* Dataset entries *
Content starts
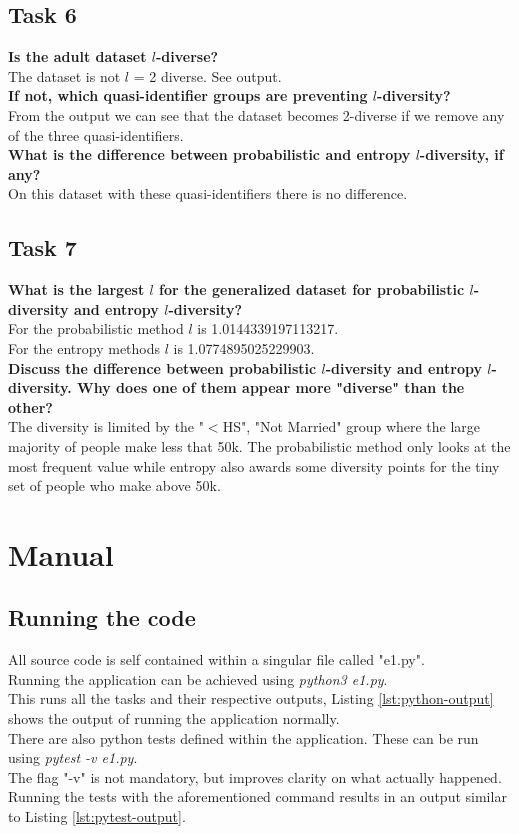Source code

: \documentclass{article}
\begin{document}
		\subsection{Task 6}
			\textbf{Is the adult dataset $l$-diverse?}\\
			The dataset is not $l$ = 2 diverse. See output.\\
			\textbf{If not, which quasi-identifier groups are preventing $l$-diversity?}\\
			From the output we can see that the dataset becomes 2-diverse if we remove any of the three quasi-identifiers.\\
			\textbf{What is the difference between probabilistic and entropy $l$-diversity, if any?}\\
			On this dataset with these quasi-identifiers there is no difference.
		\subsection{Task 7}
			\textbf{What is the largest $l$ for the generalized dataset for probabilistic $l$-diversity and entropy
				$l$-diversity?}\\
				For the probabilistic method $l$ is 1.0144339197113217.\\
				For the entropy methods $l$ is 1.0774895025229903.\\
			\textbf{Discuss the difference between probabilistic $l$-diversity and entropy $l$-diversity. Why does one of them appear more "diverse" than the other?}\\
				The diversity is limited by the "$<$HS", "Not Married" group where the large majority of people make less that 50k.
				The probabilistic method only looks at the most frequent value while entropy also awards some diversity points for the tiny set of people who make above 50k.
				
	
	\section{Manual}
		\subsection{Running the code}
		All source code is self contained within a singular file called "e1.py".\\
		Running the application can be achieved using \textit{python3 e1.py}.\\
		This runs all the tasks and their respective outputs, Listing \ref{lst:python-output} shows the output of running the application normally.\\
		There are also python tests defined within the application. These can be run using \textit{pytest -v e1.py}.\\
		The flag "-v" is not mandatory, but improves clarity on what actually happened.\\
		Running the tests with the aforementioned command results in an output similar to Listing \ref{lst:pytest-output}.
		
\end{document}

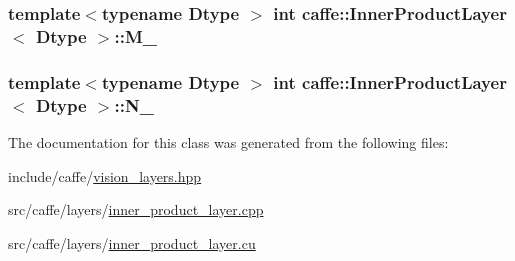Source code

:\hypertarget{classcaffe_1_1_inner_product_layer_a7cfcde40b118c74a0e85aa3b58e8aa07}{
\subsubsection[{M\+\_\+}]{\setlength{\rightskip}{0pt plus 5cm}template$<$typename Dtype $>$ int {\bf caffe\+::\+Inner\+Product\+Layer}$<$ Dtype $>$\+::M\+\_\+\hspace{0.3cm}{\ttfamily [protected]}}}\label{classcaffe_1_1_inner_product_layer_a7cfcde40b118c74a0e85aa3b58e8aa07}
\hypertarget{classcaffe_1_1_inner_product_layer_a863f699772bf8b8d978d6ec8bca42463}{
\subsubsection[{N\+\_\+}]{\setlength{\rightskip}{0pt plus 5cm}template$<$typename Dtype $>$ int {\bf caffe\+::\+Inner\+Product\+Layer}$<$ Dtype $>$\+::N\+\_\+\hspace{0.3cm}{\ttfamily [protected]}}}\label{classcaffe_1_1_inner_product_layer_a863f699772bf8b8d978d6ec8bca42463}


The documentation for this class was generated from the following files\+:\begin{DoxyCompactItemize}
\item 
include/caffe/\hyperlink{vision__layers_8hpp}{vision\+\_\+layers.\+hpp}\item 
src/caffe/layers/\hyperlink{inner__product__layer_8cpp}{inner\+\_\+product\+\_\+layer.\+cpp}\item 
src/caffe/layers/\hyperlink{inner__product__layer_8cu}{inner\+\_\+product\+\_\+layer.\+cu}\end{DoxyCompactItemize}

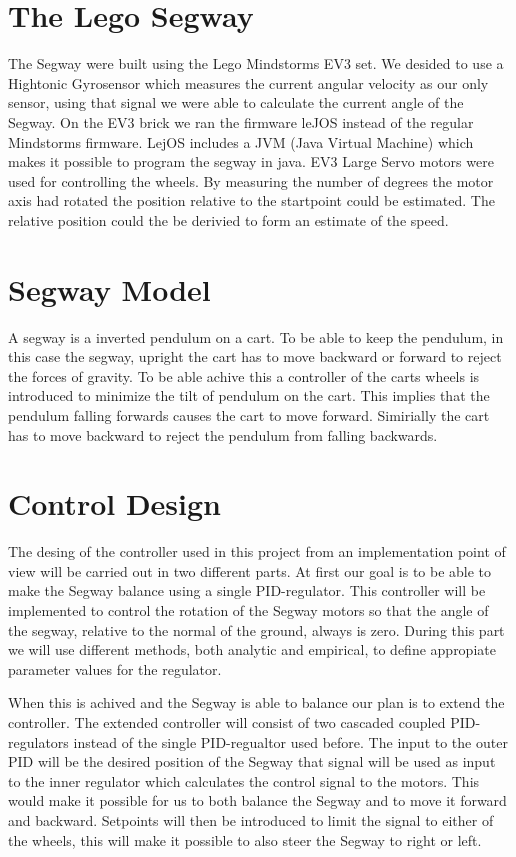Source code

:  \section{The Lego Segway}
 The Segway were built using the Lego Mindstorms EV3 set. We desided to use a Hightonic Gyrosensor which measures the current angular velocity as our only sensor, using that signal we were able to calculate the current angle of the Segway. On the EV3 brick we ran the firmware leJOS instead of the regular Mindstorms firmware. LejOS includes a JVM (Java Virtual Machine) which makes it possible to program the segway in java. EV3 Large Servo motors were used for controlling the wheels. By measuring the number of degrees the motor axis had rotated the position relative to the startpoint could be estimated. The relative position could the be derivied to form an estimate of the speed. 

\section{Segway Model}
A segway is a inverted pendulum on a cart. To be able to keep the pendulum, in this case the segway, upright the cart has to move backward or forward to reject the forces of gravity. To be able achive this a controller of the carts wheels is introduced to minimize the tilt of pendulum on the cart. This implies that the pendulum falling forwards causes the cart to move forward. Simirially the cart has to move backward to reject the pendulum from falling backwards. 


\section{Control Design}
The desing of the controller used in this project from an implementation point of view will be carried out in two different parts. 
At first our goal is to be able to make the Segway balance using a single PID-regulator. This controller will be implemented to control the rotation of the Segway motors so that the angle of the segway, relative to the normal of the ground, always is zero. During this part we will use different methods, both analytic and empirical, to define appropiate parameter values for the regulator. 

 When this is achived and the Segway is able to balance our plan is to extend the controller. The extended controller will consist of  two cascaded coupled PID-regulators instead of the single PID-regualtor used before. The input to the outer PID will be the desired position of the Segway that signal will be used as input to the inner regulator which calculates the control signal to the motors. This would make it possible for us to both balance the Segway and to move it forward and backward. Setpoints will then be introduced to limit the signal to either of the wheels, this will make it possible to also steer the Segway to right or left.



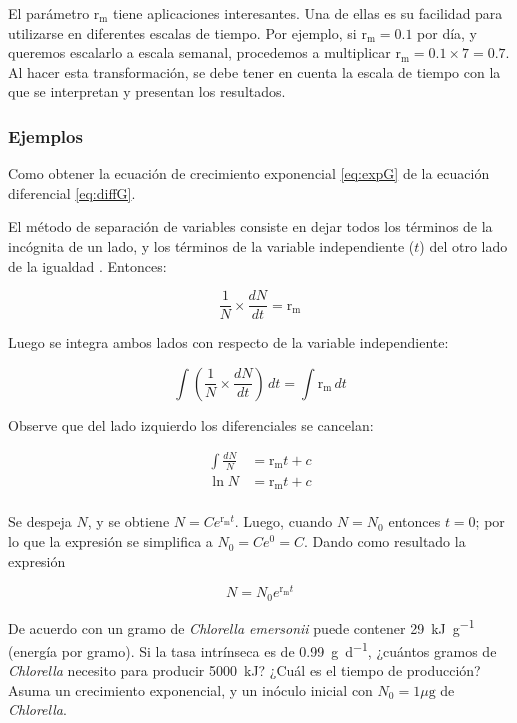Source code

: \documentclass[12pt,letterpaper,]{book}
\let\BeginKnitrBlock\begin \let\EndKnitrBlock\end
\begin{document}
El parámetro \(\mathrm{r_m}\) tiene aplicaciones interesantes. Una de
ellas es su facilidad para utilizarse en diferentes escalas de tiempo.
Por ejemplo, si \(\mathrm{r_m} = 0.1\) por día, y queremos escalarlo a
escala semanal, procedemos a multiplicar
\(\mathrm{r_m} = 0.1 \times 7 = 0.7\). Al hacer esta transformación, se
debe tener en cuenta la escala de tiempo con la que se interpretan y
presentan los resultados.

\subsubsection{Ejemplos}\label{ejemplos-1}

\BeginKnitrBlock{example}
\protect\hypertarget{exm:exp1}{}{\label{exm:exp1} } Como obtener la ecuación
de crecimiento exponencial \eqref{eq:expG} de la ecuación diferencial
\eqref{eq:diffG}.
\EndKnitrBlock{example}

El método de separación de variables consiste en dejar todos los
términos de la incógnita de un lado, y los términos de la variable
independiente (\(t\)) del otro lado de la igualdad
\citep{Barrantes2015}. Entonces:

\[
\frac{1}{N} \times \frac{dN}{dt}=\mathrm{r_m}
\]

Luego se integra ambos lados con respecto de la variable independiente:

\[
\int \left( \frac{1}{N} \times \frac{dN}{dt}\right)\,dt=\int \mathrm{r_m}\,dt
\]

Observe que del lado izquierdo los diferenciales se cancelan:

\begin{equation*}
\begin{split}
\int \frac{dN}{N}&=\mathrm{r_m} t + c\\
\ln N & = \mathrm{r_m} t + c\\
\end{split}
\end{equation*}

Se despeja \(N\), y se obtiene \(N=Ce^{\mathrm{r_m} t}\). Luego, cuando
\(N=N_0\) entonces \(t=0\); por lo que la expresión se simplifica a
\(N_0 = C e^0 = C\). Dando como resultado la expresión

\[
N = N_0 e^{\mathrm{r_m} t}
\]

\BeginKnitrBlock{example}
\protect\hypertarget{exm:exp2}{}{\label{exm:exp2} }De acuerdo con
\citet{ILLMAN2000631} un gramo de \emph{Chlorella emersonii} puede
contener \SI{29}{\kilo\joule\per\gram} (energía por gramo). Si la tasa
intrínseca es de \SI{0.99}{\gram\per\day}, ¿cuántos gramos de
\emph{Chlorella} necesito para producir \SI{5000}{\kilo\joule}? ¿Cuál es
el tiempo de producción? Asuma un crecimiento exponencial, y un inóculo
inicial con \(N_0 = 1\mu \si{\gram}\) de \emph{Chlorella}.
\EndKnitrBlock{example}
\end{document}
Content ends
* Assignment *
Your task is to gather all lines from the entries above that hold the word "typename".

* Task output *
\subsubsection[{M\+\_\+}]{\setlength{\rightskip}{0pt plus 5cm}template$<$typename Dtype $>$ int {\bf caffe\+::\+Inner\+Product\+Layer}$<$ Dtype $>$\+::M\+\_\+\hspace{0.3cm}{\ttfamily [protected]}}}\label{classcaffe_1_1_inner_product_layer_a7cfcde40b118c74a0e85aa3b58e8aa07}
\subsubsection[{N\+\_\+}]{\setlength{\rightskip}{0pt plus 5cm}template$<$typename Dtype $>$ int {\bf caffe\+::\+Inner\+Product\+Layer}$<$ Dtype $>$\+::N\+\_\+\hspace{0.3cm}{\ttfamily [protected]}}}\label{classcaffe_1_1_inner_product_layer_a863f699772bf8b8d978d6ec8bca42463}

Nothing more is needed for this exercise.